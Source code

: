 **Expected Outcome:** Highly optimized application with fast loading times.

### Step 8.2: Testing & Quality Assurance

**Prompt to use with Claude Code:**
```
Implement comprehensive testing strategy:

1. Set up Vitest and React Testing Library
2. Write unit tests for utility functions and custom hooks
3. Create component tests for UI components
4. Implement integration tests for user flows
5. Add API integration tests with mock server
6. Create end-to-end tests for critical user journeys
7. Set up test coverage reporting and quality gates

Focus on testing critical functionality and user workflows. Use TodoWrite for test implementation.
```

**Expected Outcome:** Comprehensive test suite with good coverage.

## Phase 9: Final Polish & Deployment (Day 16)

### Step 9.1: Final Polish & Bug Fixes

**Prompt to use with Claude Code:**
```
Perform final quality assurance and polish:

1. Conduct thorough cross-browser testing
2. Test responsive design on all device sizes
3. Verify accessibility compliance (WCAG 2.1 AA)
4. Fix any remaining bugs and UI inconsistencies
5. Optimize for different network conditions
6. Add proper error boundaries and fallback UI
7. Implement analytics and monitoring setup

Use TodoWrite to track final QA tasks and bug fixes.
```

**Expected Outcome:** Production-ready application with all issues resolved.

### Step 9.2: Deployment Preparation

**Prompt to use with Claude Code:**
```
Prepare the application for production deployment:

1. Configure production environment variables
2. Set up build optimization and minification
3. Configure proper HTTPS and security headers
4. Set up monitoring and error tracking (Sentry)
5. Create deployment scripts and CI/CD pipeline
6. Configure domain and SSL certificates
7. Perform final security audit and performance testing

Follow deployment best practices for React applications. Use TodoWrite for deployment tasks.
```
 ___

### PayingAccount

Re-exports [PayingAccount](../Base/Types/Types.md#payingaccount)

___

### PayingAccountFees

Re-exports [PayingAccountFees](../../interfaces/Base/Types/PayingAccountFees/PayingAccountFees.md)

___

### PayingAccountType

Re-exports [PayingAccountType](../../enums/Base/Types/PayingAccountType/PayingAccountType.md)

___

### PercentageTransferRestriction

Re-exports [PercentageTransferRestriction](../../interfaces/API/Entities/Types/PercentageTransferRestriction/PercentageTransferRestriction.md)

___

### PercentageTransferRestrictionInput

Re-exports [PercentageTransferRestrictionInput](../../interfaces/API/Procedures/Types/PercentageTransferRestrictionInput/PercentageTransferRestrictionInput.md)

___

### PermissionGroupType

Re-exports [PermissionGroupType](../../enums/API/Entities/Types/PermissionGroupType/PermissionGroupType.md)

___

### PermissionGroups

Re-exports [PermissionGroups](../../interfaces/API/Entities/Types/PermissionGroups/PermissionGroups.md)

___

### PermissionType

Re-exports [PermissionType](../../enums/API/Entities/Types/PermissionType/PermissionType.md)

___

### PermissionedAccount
--*--
**BRIEF**
What is needed is an exact transcription of every entry.

**ANSWER**
Source code

: **Expected Outcome:** Highly optimized application with fast loading times.

### Step 8.2: Testing & Quality Assurance

**Prompt to use with Claude Code:**
```
Implement comprehensive testing strategy:

1. Set up Vitest and React Testing Library
2. Write unit tests for utility functions and custom hooks
3. Create component tests for UI components
4. Implement integration tests for user flows
5. Add API integration tests with mock server
6. Create end-to-end tests for critical user journeys
7. Set up test coverage reporting and quality gates

Focus on testing critical functionality and user workflows. Use TodoWrite for test implementation.
```

**Expected Outcome:** Comprehensive test suite with good coverage.

## Phase 9: Final Polish & Deployment (Day 16)

### Step 9.1: Final Polish & Bug Fixes

**Prompt to use with Claude Code:**
```
Perform final quality assurance and polish:

1. Conduct thorough cross-browser testing
2. Test responsive design on all device sizes
3. Verify accessibility compliance (WCAG 2.1 AA)
4. Fix any remaining bugs and UI inconsistencies
5. Optimize for different network conditions
6. Add proper error boundaries and fallback UI
7. Implement analytics and monitoring setup

Use TodoWrite to track final QA tasks and bug fixes.
```

**Expected Outcome:** Production-ready application with all issues resolved.

### Step 9.2: Deployment Preparation

**Prompt to use with Claude Code:**
```
Prepare the application for production deployment:

1. Configure production environment variables
2. Set up build optimization and minification
3. Configure proper HTTPS and security headers
4. Set up monitoring and error tracking (Sentry)
5. Create deployment scripts and CI/CD pipeline
6. Configure domain and SSL certificates
7. Perform final security audit and performance testing

Follow deployment best practices for React applications. Use TodoWrite for deployment tasks.
```
 ___

### PayingAccount

Re-exports [PayingAccount](../Base/Types/Types.md#payingaccount)

___

### PayingAccountFees

Re-exports [PayingAccountFees](../../interfaces/Base/Types/PayingAccountFees/PayingAccountFees.md)

___

### PayingAccountType

Re-exports [PayingAccountType](../../enums/Base/Types/PayingAccountType/PayingAccountType.md)

___

### PercentageTransferRestriction

Re-exports [PercentageTransferRestriction](../../interfaces/API/Entities/Types/PercentageTransferRestriction/PercentageTransferRestriction.md)

___

### PercentageTransferRestrictionInput

Re-exports [PercentageTransferRestrictionInput](../../interfaces/API/Procedures/Types/PercentageTransferRestrictionInput/PercentageTransferRestrictionInput.md)

___

### PermissionGroupType

Re-exports [PermissionGroupType](../../enums/API/Entities/Types/PermissionGroupType/PermissionGroupType.md)

___

### PermissionGroups

Re-exports [PermissionGroups](../../interfaces/API/Entities/Types/PermissionGroups/PermissionGroups.md)

___

### PermissionType

Re-exports [PermissionType](../../enums/API/Entities/Types/PermissionType/PermissionType.md)

___

### PermissionedAccount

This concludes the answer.